[[ Data open ]]

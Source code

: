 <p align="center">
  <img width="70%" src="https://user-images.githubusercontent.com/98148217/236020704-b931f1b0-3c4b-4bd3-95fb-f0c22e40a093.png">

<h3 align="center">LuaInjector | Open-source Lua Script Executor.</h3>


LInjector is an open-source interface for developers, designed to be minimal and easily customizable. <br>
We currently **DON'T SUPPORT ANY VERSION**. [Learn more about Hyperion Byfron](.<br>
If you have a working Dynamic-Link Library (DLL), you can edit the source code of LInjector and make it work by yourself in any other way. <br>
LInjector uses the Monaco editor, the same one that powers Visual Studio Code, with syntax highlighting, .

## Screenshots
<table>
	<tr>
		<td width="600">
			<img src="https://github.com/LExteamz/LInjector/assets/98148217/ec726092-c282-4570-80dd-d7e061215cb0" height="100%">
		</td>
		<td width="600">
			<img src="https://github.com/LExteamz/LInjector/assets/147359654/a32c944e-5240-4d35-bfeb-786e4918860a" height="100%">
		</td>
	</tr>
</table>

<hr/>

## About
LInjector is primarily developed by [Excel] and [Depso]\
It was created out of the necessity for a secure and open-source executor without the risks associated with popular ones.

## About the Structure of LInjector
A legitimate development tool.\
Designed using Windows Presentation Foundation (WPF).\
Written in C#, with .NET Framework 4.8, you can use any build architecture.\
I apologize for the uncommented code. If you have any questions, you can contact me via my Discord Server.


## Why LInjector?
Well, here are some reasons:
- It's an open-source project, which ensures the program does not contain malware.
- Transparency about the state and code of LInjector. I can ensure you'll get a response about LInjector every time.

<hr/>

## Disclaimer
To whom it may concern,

[[ Data closed ]]

#### [Work order]
Quote exactly the stretch of lines above that starts at the first one and ends at the line with "- It's an open-source", and nothing beyond it.

#### [Exercise result]
Source code

: <p align="center">
  <img width="70%" src="https://user-images.githubusercontent.com/98148217/236020704-b931f1b0-3c4b-4bd3-95fb-f0c22e40a093.png">

<h3 align="center">LuaInjector | Open-source Lua Script Executor.</h3>


LInjector is an open-source interface for developers, designed to be minimal and easily customizable. <br>
We currently **DON'T SUPPORT ANY VERSION**. [Learn more about Hyperion Byfron](.<br>
If you have a working Dynamic-Link Library (DLL), you can edit the source code of LInjector and make it work by yourself in any other way. <br>
LInjector uses the Monaco editor, the same one that powers Visual Studio Code, with syntax highlighting, .

## Screenshots
<table>
	<tr>
		<td width="600">
			<img src="https://github.com/LExteamz/LInjector/assets/98148217/ec726092-c282-4570-80dd-d7e061215cb0" height="100%">
		</td>
		<td width="600">
			<img src="https://github.com/LExteamz/LInjector/assets/147359654/a32c944e-5240-4d35-bfeb-786e4918860a" height="100%">
		</td>
	</tr>
</table>

<hr/>

## About
LInjector is primarily developed by [Excel] and [Depso]\
It was created out of the necessity for a secure and open-source executor without the risks associated with popular ones.

## About the Structure of LInjector
A legitimate development tool.\
Designed using Windows Presentation Foundation (WPF).\
Written in C#, with .NET Framework 4.8, you can use any build architecture.\
I apologize for the uncommented code. If you have any questions, you can contact me via my Discord Server.


## Why LInjector?
Well, here are some reasons:
- It's an open-source project, which ensures the program does not contain malware.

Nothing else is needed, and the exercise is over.